Unfortunately, a direct consequence has been that the central IT (or data engineering team), once the first ingest process is in place, has “taken” ownership of that data, thereby forcing centralized ownership. Here the integration stops: potential consumers who could create value from the data must now go through the data engineering team, which has no actual business knowledge of the data they provide as ETL results. This leads to potential consumers not trusting or not exploiting data resources and therefore not producing value in the chain.

The Four Principles Of Data Mesh

The above implies that now is the time not only for another architecture or technology but rather for a completely new paradigm in data to solve all these integration (and organization) problems.

This is where Data Mesh comes in. It is, first of all, a new organizational and architectural model based on the principle of domain-driven design. This concept has proved very successful in microservices, which are now applied to data assets to manage them with strategies and domains oriented to the business and not only to the application/technology.

In other words, it means making the data work for our needs rather than intervening to solve their technical complexities. Data Mesh is both revolutionary for its results and evolutionary, as it exploits existing technologies and is not tied to an underlying specification. Now let’s try to understand how it works from the point of view of problem-solving.
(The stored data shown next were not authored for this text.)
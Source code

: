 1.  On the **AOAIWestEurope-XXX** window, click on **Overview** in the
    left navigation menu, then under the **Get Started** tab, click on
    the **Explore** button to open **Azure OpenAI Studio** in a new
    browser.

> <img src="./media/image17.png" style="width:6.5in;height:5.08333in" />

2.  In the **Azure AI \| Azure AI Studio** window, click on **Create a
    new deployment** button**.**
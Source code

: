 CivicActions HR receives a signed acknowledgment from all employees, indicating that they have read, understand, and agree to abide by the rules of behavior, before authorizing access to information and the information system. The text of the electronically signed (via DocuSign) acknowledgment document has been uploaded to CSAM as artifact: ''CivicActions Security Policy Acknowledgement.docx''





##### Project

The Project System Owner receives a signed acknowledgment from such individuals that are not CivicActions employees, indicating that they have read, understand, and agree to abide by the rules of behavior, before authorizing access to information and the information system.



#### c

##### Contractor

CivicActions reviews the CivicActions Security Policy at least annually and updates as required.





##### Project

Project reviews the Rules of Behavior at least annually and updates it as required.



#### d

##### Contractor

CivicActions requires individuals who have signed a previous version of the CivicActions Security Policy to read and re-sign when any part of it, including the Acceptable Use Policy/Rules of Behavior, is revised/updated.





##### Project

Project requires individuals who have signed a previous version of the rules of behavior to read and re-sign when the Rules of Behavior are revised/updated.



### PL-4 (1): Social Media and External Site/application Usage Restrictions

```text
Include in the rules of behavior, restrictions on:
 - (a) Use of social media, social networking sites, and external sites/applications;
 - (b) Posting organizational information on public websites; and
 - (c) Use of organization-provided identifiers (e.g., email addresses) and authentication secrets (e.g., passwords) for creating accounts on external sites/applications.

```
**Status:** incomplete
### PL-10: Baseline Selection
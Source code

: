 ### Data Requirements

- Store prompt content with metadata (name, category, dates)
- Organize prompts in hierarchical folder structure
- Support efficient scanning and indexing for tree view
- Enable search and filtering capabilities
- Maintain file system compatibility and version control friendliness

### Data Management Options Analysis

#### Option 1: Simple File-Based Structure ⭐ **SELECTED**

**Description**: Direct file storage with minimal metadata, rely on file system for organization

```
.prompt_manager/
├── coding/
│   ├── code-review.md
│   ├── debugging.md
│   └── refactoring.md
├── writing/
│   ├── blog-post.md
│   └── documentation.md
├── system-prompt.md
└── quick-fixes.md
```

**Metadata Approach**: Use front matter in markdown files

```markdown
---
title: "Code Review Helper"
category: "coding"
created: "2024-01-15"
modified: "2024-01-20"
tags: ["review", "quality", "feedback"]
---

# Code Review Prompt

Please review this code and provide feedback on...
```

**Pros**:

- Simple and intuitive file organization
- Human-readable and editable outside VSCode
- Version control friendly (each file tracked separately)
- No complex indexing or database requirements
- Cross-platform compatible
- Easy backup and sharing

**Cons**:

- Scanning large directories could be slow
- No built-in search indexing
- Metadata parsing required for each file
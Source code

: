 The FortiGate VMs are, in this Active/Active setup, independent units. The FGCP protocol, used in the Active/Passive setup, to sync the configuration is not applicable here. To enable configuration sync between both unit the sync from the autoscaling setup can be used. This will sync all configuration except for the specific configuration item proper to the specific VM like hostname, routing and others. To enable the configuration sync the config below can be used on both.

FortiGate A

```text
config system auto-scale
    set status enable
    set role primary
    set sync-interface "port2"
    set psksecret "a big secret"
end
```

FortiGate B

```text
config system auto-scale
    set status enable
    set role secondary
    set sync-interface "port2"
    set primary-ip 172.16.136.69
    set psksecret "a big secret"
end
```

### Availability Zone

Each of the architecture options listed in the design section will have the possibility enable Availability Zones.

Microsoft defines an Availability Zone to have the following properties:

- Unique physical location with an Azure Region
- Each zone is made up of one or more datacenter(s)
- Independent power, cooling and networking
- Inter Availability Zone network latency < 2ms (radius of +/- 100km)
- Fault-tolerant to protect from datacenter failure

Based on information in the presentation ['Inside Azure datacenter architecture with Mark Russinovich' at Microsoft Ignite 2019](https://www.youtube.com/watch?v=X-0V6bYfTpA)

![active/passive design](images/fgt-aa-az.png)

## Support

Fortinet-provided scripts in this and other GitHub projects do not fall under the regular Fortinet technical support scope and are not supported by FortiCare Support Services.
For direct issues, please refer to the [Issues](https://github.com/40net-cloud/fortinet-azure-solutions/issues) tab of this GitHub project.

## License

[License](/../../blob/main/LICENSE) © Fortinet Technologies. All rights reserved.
The Data Mesh is now based on four principles:

  • Decentralized, domain-oriented data ownership and architecture
  • Data as a product
  • Self-service data infrastructure as a platform
  • Federated computational governance.

As already mentioned, one of the most frequent reasons for failures in data strategies is the centralized ownership model due to its inherent “bottleneck shape” and inability to scale up.

The adoption of the Data Mesh breaks down this model, transforming it into a decentralized (domain-driven) one. Domains must be the owners of the data they know and provide to the business. This ownership must be both from a functional point of view to the company and from a technical/technological point of view, to allow the domains to move at their speed, with the technology with which they are most comfortable, providing at the same time valuable and accessible to any potential consumer of data.